In the records below, find each line containing the word "SWIFT" and copy it.

SOURCE MATERIAL: Begin

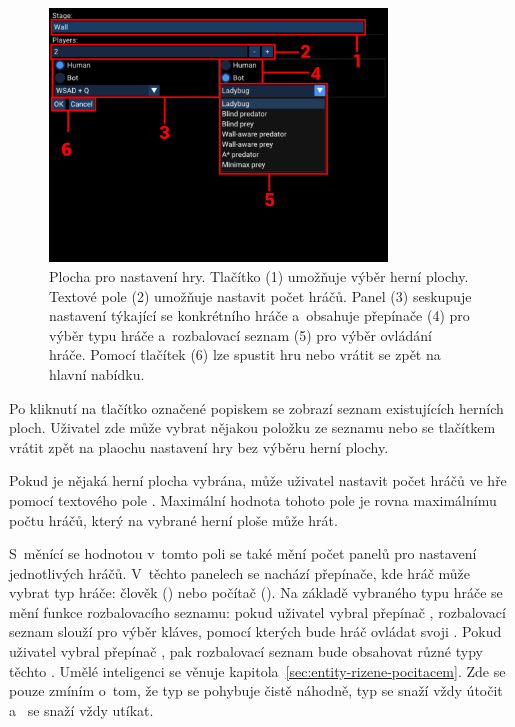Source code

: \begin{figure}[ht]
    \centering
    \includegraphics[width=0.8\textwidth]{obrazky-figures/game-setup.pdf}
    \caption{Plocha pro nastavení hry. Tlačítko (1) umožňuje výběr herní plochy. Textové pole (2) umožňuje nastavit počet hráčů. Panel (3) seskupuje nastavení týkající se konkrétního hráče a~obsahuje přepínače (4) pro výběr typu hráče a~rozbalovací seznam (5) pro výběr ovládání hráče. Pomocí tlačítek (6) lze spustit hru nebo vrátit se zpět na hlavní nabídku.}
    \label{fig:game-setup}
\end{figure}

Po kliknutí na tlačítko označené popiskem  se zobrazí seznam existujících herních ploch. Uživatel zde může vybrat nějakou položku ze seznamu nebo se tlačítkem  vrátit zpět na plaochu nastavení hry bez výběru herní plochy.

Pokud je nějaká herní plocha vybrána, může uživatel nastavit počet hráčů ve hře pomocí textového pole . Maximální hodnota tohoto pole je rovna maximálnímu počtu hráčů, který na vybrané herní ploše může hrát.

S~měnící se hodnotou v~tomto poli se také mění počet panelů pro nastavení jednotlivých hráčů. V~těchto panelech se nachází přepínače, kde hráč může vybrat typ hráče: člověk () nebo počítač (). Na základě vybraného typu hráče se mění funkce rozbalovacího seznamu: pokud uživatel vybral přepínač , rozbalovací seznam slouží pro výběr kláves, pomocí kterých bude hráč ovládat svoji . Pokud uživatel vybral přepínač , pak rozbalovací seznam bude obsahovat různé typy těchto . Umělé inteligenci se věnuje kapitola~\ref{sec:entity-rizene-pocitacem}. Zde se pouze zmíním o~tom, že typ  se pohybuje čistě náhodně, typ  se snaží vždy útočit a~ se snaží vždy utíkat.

SOURCE MATERIAL: End
SOURCE MATERIAL: Begin

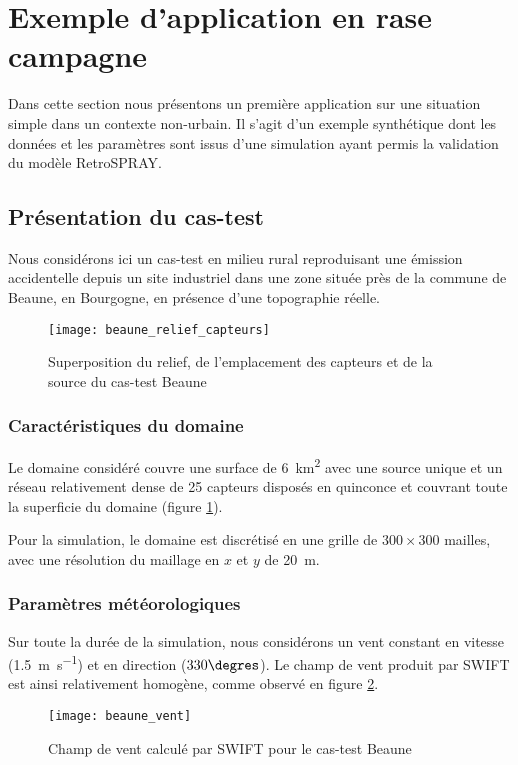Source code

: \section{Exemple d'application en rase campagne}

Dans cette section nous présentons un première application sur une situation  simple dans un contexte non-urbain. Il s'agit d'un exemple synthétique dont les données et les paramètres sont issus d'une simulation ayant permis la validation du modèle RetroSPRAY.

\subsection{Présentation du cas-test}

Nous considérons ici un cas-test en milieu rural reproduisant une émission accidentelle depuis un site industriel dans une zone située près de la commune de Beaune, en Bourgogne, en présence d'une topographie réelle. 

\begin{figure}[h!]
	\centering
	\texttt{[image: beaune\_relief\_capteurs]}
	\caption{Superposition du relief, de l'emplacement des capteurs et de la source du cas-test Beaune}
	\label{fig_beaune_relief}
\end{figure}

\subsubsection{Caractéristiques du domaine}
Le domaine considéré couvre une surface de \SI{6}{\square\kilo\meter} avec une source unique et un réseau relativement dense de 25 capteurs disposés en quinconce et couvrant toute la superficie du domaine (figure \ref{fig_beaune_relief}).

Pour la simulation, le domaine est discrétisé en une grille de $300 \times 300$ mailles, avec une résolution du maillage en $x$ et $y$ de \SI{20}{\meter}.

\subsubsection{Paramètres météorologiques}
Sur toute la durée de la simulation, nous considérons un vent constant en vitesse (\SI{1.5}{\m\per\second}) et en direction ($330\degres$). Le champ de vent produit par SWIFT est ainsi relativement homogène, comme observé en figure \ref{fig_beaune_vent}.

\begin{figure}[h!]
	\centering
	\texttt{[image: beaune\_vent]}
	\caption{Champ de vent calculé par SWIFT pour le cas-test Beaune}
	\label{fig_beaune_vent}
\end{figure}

SOURCE MATERIAL: End

### EXPECTED OUTPUT
Sur toute la durée de la simulation, nous considérons un vent constant en vitesse (\SI{1.5}{\m\per\second}) et en direction ($330\degres$). Le champ de vent produit par SWIFT est ainsi relativement homogène, comme observé en figure \ref{fig_beaune_vent}.
	\caption{Champ de vent calculé par SWIFT pour le cas-test Beaune}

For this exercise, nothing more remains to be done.